先程から登場している、雛とはヒデの彼女で、

前田雛乃(まえだひなの)。元々高校も一緒で、琴奈とは仲が良くその紹介で俺も仲が良い。ちょうど2人を引き合わせる形で4人で飲み会をしたところ、上手い具合に付き合い、俺と琴奈はキューピット的な存在になった。

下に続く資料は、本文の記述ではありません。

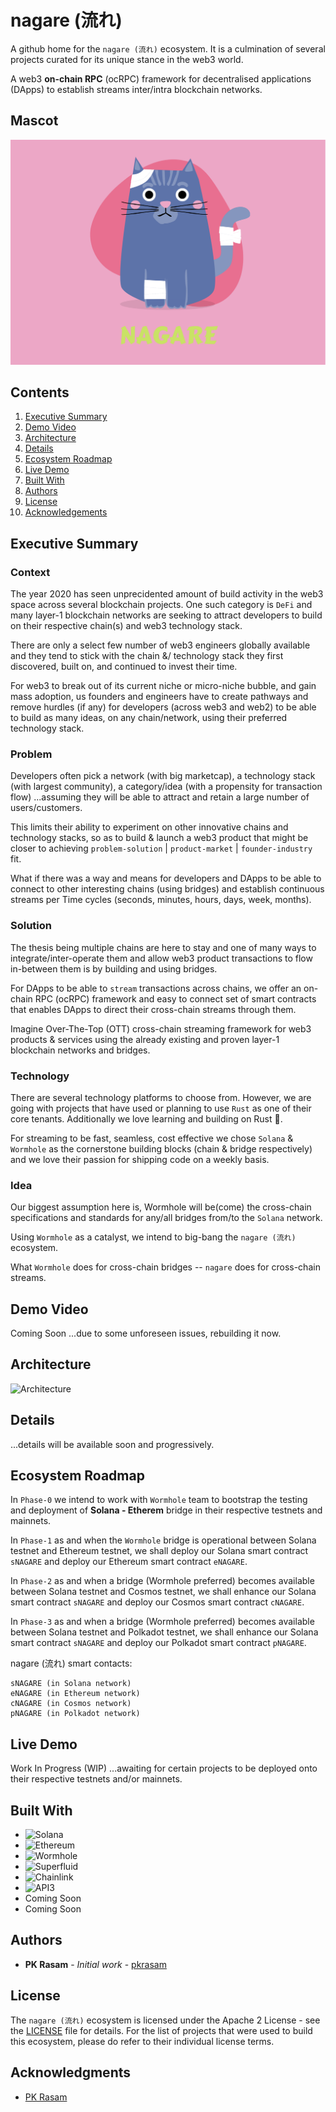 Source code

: # nagare (流れ)

A github home for the `nagare (流れ)` ecosystem. It is a culmination of several projects curated for its unique stance in the web3 world.

A web3 **on-chain RPC** (ocRPC) framework for decentralised applications (DApps) to establish streams inter/intra blockchain networks.

## Mascot

![Mascot](images/nagare-mascot-00.png)

## Contents

1. [Executive Summary](#executive-summary)
1. [Demo Video](#demo-video)
1. [Architecture](#architecture)
1. [Details](#details)
1. [Ecosystem Roadmap](#ecosystem-roadmap)
1. [Live Demo](#live-demo)
1. [Built With](#built-with)
1. [Authors](#authors)
1. [License](#license)
1. [Acknowledgements](#acknowledgements)

## Executive Summary

### Context

The year 2020 has seen unprecidented amount of build activity in the web3 space across several blockchain projects. One such category is `DeFi` and many layer-1 blockchain networks are seeking to attract developers to build on their respective chain(s) and web3 technology stack.

There are only a select few number of web3 engineers globally available and they tend to stick with the chain &/ technology stack they first discovered, built on, and continued to invest their time.

For web3 to break out of its current niche or micro-niche bubble, and gain mass adoption, us founders and engineers have to create pathways and remove hurdles (if any) for developers (across web3 and web2) to be able to build as many ideas, on any chain/network, using their preferred technology stack.

### Problem

Developers often pick a network (with big marketcap), a technology stack (with largest community), a category/idea (with a propensity for transaction flow) ...assuming they will be able to attract and retain a large number of users/customers.

This limits their ability to experiment on other innovative chains and technology stacks, so as to build & launch a web3 product that might be closer to achieving `problem-solution` | `product-market` | `founder-industry` fit.

What if there was a way and means for developers and DApps to be able to connect to other interesting chains (using bridges) and establish continuous streams per Time cycles (seconds, minutes, hours, days, week, months).

### Solution

The thesis being multiple chains are here to stay and one of many ways to integrate/inter-operate them and allow web3 product transactions to flow in-between them is by building and using bridges.

For DApps to be able to `stream` transactions across chains, we offer an on-chain RPC (ocRPC) framework and easy to connect set of smart contracts that enables DApps to direct their cross-chain streams through them.

Imagine Over-The-Top (OTT) cross-chain streaming framework for web3 products & services using the already existing and proven layer-1 blockchain networks and bridges.

### Technology

There are several technology platforms to choose from. However, we are going with projects that have used or planning to use `Rust` as one of their core tenants. Additionally we love learning and building on Rust 🦀.

For streaming to be fast, seamless, cost effective we chose `Solana` & `Wormhole` as the cornerstone building blocks (chain & bridge respectively) and we love their passion for shipping code on a weekly basis.

### Idea

Our biggest assumption here is, Wormhole will be(come) the cross-chain specifications and standards for any/all bridges from/to the `Solana` network.

Using `Wormhole` as a catalyst, we intend to big-bang the `nagare (流れ)` ecosystem.

What `Wormhole` does for cross-chain bridges -- `nagare` does for cross-chain streams.

## Demo Video

Coming Soon ...due to some unforeseen issues, rebuilding it now.

## Architecture

![Architecture](archs/nagare-arch-00.png)

## Details

...details will be available soon and progressively.

## Ecosystem Roadmap

In `Phase-0` we intend to work with `Wormhole` team to bootstrap the testing and deployment of **Solana - Etherem** bridge in their respective testnets and mainnets.

In `Phase-1` as and when the `Wormhole` bridge is operational between Solana testnet and Ethereum testnet, we shall deploy our Solana smart contract `sNAGARE` and deploy our Ethereum smart contract `eNAGARE`.

In `Phase-2` as and when a bridge (Wormhole preferred) becomes available between Solana testnet and Cosmos testnet, we shall enhance our Solana smart contract `sNAGARE` and deploy our Cosmos smart contract `cNAGARE`.

In `Phase-3` as and when a bridge (Wormhole preferred) becomes available between Solana testnet and Polkadot testnet, we shall enhance our Solana smart contract `sNAGARE` and deploy our Polkadot smart contract `pNAGARE`.

nagare (流れ) smart contacts:
```
sNAGARE (in Solana network)
eNAGARE (in Ethereum network)
cNAGARE (in Cosmos network)
pNAGARE (in Polkadot network)
```

## Live Demo

Work In Progress (WIP) ...awaiting for certain projects to be deployed onto their respective testnets and/or mainnets.

## Built With

* ![Solana](https://solana.com/)
* ![Ethereum](https://ethereum.org/en/)
* ![Wormhole](https://github.com/certusone/wormhole)
* ![Superfluid](https://www.superfluid.finance/)
* ![Chainlink](https://chain.link/)
* ![API3](https://api3.org/)
* Coming Soon
* Coming Soon

## Authors

* **PK Rasam** - *Initial work* - [pkrasam](https://github.com/pkrasam)

## License

The `nagare (流れ)` ecosystem is licensed under the Apache 2 License - see the [LICENSE](LICENSE) file for details. For the list of projects that were used to build this ecosystem, please do refer to their individual license terms.

## Acknowledgments

* [PK Rasam](https://github.com/pkrasam) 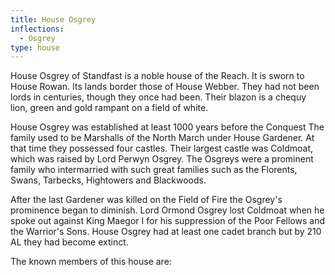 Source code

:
 ```yaml
---
title: House Osgrey
inflections:
  - Osgrey
type: house
---
```


 House Osgrey of Standfast is a noble house of the Reach. It is sworn to House Rowan. Its lands border those of House Webber. They had not been lords in centuries, though they once had been. Their blazon is a chequy lion, green and gold rampant on a field of white.

House Osgrey was established at least 1000 years before the Conquest The family used to be Marshalls of the North March under House Gardener. At that time they possessed four castles. Their largest castle was Coldmoat, which was raised by Lord Perwyn Osgrey. The Osgreys were a prominent family who intermarried with such great families such as the Florents, Swans, Tarbecks, Hightowers and Blackwoods.

After the last Gardener was killed on the Field of Fire the Osgrey's prominence began to diminish. Lord Ormond Osgrey lost Coldmoat when he spoke out against King Maegor I for his suppression of the Poor Fellows and the Warrior's Sons. House Osgrey had at least one cadet branch but by 210 AL they had become extinct.

The known members of this house are:




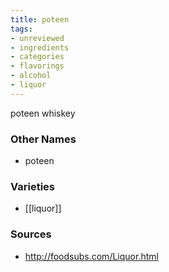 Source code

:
 ```yaml
---
title: poteen
tags:
- unreviewed
- ingredients
- categories
- flavorings
- alcohol
- liquor
---
```

poteen whiskey

### Other Names

* poteen

### Varieties

* [[liquor]]

### Sources
* http://foodsubs.com/Liquor.html
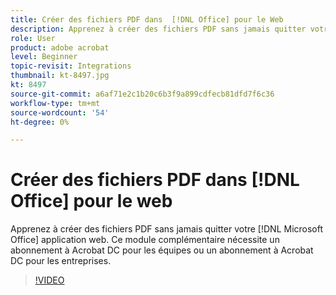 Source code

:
 ```yaml
---
title: Créer des fichiers PDF dans  [!DNL Office] pour le Web
description: Apprenez à créer des fichiers PDF sans jamais quitter votre  [!DNL Microsoft Office] application web
role: User
product: adobe acrobat
level: Beginner
topic-revisit: Integrations
thumbnail: kt-8497.jpg
kt: 8497
source-git-commit: a6af71e2c1b20c6b3f9a899cdfecb81dfd7f6c36
workflow-type: tm+mt
source-wordcount: '54'
ht-degree: 0%

---
```


# Créer des fichiers PDF dans [!DNL Office] pour le web

Apprenez à créer des fichiers PDF sans jamais quitter votre [!DNL Microsoft Office] application web. Ce module complémentaire nécessite un abonnement à Acrobat DC pour les équipes ou un abonnement à Acrobat DC pour les entreprises.

>[!VIDEO](https://video.tv.adobe.com/v/337482?hidetitle=true) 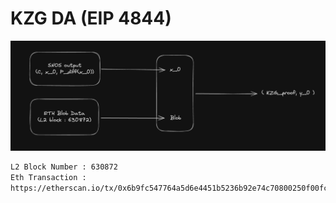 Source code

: # KZG DA (EIP 4844)

![diagram](docs/doc.png)

```sh
L2 Block Number : 630872
Eth Transaction : 
https://etherscan.io/tx/0x6b9fc547764a5d6e4451b5236b92e74c70800250f00fc1974fc0a75a459dc12e
```
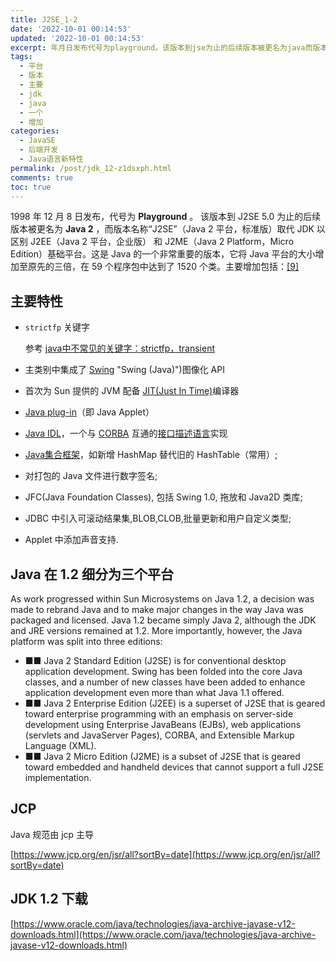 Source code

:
 ```yaml
---
title: J2SE_1-2
date: '2022-10-01 00:14:53'
updated: '2022-10-01 00:14:53'
excerpt: 年月日发布代号为playground。该版本到jse为止的后续版本被更名为java而版本名称“jse”（java平台标准版）取代jdk以区别jee（java平台企业版）和jme（javaplatformmicroedition）基础平台。这是java的一个非常重要的版本它将java平台的大小增加至原先的三倍在个程序包中达到了个类。主要增加包括_[]主要特性strictfp关键字参考java中不常见的关键字_strictfptransient​主类别中集成了swing)图像化api首次为sun提供的jvm配
tags:
  - 平台
  - 版本
  - 主要
  - jdk
  - java
  - 一个
  - 增加
categories:
  - JavaSE
  - 后端开发
  - Java语言新特性
permalink: /post/jdk_12-z1dsxph.html
comments: true
toc: true
---
```

1998 年 12 月 8 日发布，代号为 **Playground** 。 该版本到 J2SE 5.0 为止的后续版本被更名为 **Java 2** ，而版本名称“J2SE”（Java 2 平台，标准版）取代 JDK 以区别 J2EE（Java 2 平台，企业版） 和 J2ME（Java 2 Platform，Micro Edition）基础平台。这是 Java 的一个非常重要的版本，它将 Java 平台的大小增加至原先的三倍，在 59 个程序包中达到了 1520 个类。主要增加包括：[[9]](https://zh.wikipedia.org/zh-cn/Java%E7%89%88%E6%9C%AC%E6%AD%B7%E5%8F%B2#cite_note-pr12-9)

## 主要特性

* `strictfp` 关键字

  参考 [java中不常见的关键字：strictfp，transient](https://blog.csdn.net/luckykapok918/article/details/54135343)​
* 主类别中集成了 [Swing](https://zh.wikipedia.org/wiki/Swing_(Java)) "Swing (Java)")图像化 API
* 首次为 Sun 提供的 JVM 配备 [JIT(Just In Time)](https://zh.wikipedia.org/wiki/%E5%8D%B3%E6%99%82%E7%B7%A8%E8%AD%AF "即时编译")编译器
* [Java plug-in](https://zh.wikipedia.org/wiki/Java_applet "Java applet")（即 Java Applet）
* [Java IDL](https://zh.wikipedia.org/wiki/Java_IDL "Java IDL")，一个与 [CORBA](https://zh.wikipedia.org/wiki/CORBA "CORBA") 互通的[接口描述语言](https://zh.wikipedia.org/wiki/%E6%8E%A5%E5%8F%A3%E6%8F%8F%E8%BF%B0%E8%AF%AD%E8%A8%80 "接口描述语言")实现
* [Java集合框架](https://zh.wikipedia.org/wiki/Java%E9%9B%86%E5%90%88%E6%A1%86%E6%9E%B6 "Java集合框架")，如新增 HashMap 替代旧的 HashTable（常用）;
* 对打包的 Java 文件进行数字签名;
* JFC(Java Foundation Classes), 包括 Swing 1.0, 拖放和 Java2D 类库;
* JDBC 中引入可滚动结果集,BLOB,CLOB,批量更新和用户自定义类型;
* Applet 中添加声音支持.

## Java 在 1.2 细分为三个平台

As work progressed within Sun Microsystems on Java 1.2, a decision was made to rebrand Java and to make major changes in the way Java was packaged and licensed. Java 1.2 became simply Java 2, although the JDK and JRE versions remained at 1.2. More importantly, however, the Java platform was split into three editions:

* ■■ Java 2 Standard Edition (J2SE) is for conventional desktop application development. Swing has been folded into the core Java classes, and a number of new classes have been added to enhance application development even more than what Java 1.1 offered.
* ■■ Java 2 Enterprise Edition (J2EE) is a superset of J2SE that is geared toward enterprise programming with an emphasis on server-side development using Enterprise JavaBeans (EJBs), web applications (servlets and JavaServer Pages), CORBA, and Extensible Markup Language (XML).
* ■■ Java 2 Micro Edition (J2ME) is a subset of J2SE that is geared toward embedded and handheld devices that cannot support a full J2SE implementation.

## JCP

Java 规范由 jcp 主导

[https://www.jcp.org/en/jsr/all?sortBy=date](https://www.jcp.org/en/jsr/all?sortBy=date)

## JDK 1.2 下载

[https://www.oracle.com/java/technologies/java-archive-javase-v12-downloads.html](https://www.oracle.com/java/technologies/java-archive-javase-v12-downloads.html)

‍ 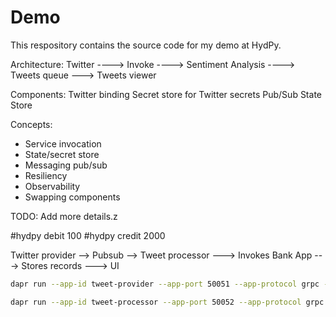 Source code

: # Demo

This respository contains the source code for my demo at HydPy.

Architecture:
Twitter ----> Invoke ----> Sentiment Analysis ----> Tweets queue ---> Tweets viewer

Components:
Twitter binding
Secret store for Twitter secrets
Pub/Sub
State Store

Concepts:
- Service invocation
- State/secret store
- Messaging pub/sub
- Resiliency
- Observability
- Swapping components

TODO: Add more details.z


#hydpy debit 100
#hydpy credit 2000

Twitter provider --> Pubsub --> Tweet processor ---> Invokes Bank App ---> Stores records ---> UI

```bash
dapr run --app-id tweet-provider --app-port 50051 --app-protocol grpc --log-level info --components-path ./components/ python3 services/tweet-provider/app.py

dapr run --app-id tweet-processor --app-port 50052 --app-protocol grpc --log-level info --components-path ./components/ python3 services/tweet-processor/app.py
 ``` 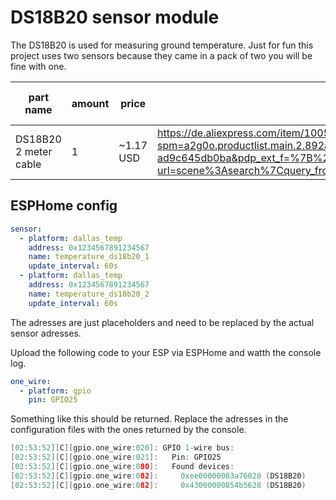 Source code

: # DS18B20 sensor module

The DS18B20 is used for measuring ground temperature. Just for fun this project uses two sensors because they came in a pack of two you will be fine with one.

| part name       | amount     | price          |   | things you need |
| --------------- | ---------- | -------------- | - |---------------- |
| DS18B20 2 meter cable | 1          | ~1.17 USD      | https://de.aliexpress.com/item/1005008024174225.html?spm=a2g0o.productlist.main.2.892a1a0e74KpG7&algo_pvid=fdca3388-9d61-4050-a1fa-ad9c645db0ba&pdp_ext_f=%7B%22order%22%3A%221023%22%2C%22eval%22%3A%221%22%7D&utparam-url=scene%3Asearch%7Cquery_from%3A  | ---             |

## ESPHome config

``` yaml
sensor:
  - platform: dallas_temp
    address: 0x1234567891234567
    name: temperature_ds18b20_1
    update_interval: 60s
  - platform: dallas_temp
    address: 0x1234567891234567
    name: temperature_ds18b20_2
    update_interval: 60s
```

The adresses are just placeholders and need to be replaced by the actual sensor adresses.

Upload the following code to your ESP via ESPHome and watth the console log.

``` yaml
one_wire:
  - platform: gpio
    pin: GPIO25
```

Something like this should be returned. Replace the adresses in the configuration files with the ones returned by the console. 

<!-- c was used for code here because formating looks nice -->
``` c
[02:53:52][C][gpio.one_wire:020]: GPIO 1-wire bus:
[02:53:52][C][gpio.one_wire:021]:   Pin: GPIO25
[02:53:52][C][gpio.one_wire:080]:   Found devices:
[02:53:52][C][gpio.one_wire:082]:     0xee00000083a76028 (DS18B20)
[02:53:52][C][gpio.one_wire:082]:     0x43000000854b5628 (DS18B20)
``` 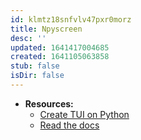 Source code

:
 ```yaml
---
id: klmtz18snfvlv47pxr0morz
title: Npyscreen
desc: ''
updated: 1641417004685
created: 1641105063858
stub: false
isDir: false
---
```



- **Resources:**
  - [Create TUI on Python](https://medium.com/@ValTron/create-tui-on-python-71377849879d)
  - [Read the docs](https://npyscreen.readthedocs.io/introduction.html)
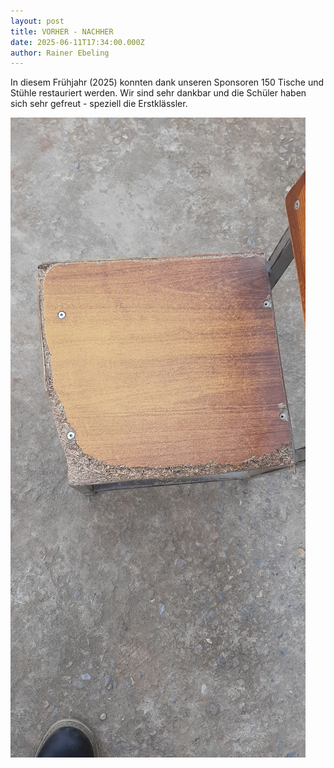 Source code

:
 ```yaml
---
layout: post
title: VORHER - NACHHER
date: 2025-06-11T17:34:00.000Z
author: Rainer Ebeling
---
```

In diesem Frühjahr (2025) konnten dank unseren Sponsoren 150 Tische und Stühle restauriert werden. Wir sind sehr dankbar und die Schüler haben sich sehr gefreut - speziell die Erstklässler.

![](/assets/images/489053045_954706573493492_6204837853150416491_n.jpg)

![]()

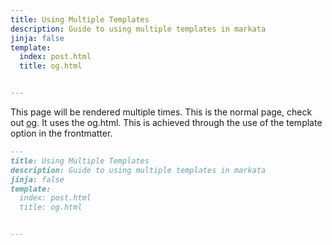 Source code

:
 ```yaml
---
title: Using Multiple Templates
description: Guide to using multiple templates in markata
jinja: false
template:
  index: post.html
  title: og.html


---
```


This page will be rendered multiple times.  This is the normal page, check
out [og](./og). It uses the og.html.  This is achieved through the use of the
template option in the frontmatter.

``` md
---
title: Using Multiple Templates
description: Guide to using multiple templates in markata
jinja: false
template:
  index: post.html
  title: og.html


---
```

「連絡は取ってるけど、なかなか会う機会がなくて。雛は違う大学だし、一応SKYには入ってるけど、澤村君と付き合ってからはあんまりね。」


「まあヒデはそこら辺わかるやつだから、そんなに気を使わんでも良いだろ?」


「あなたがそう言うのならそうね…明日は10時からバイトだったかしら?私も明日はサークルで登山に行くからもう寝るわ。とりあえず旅行の前に4人で飲みにでも行きましょう。…おやすみ紫音。」


「おっけ。ヒデにも伝えとくわ。ケガすんじゃねーぞ?そんじゃ、おやすみ琴奈。」


いつものやりとりのあと、あら、心配してくれるのかしら?とからかってきた琴奈にたいし、ったく、あたりめーだろ?とだけ照れ隠しで返す。受話器越しに琴奈が少し笑っていたが、俺はすぐにビデオ通話を切った。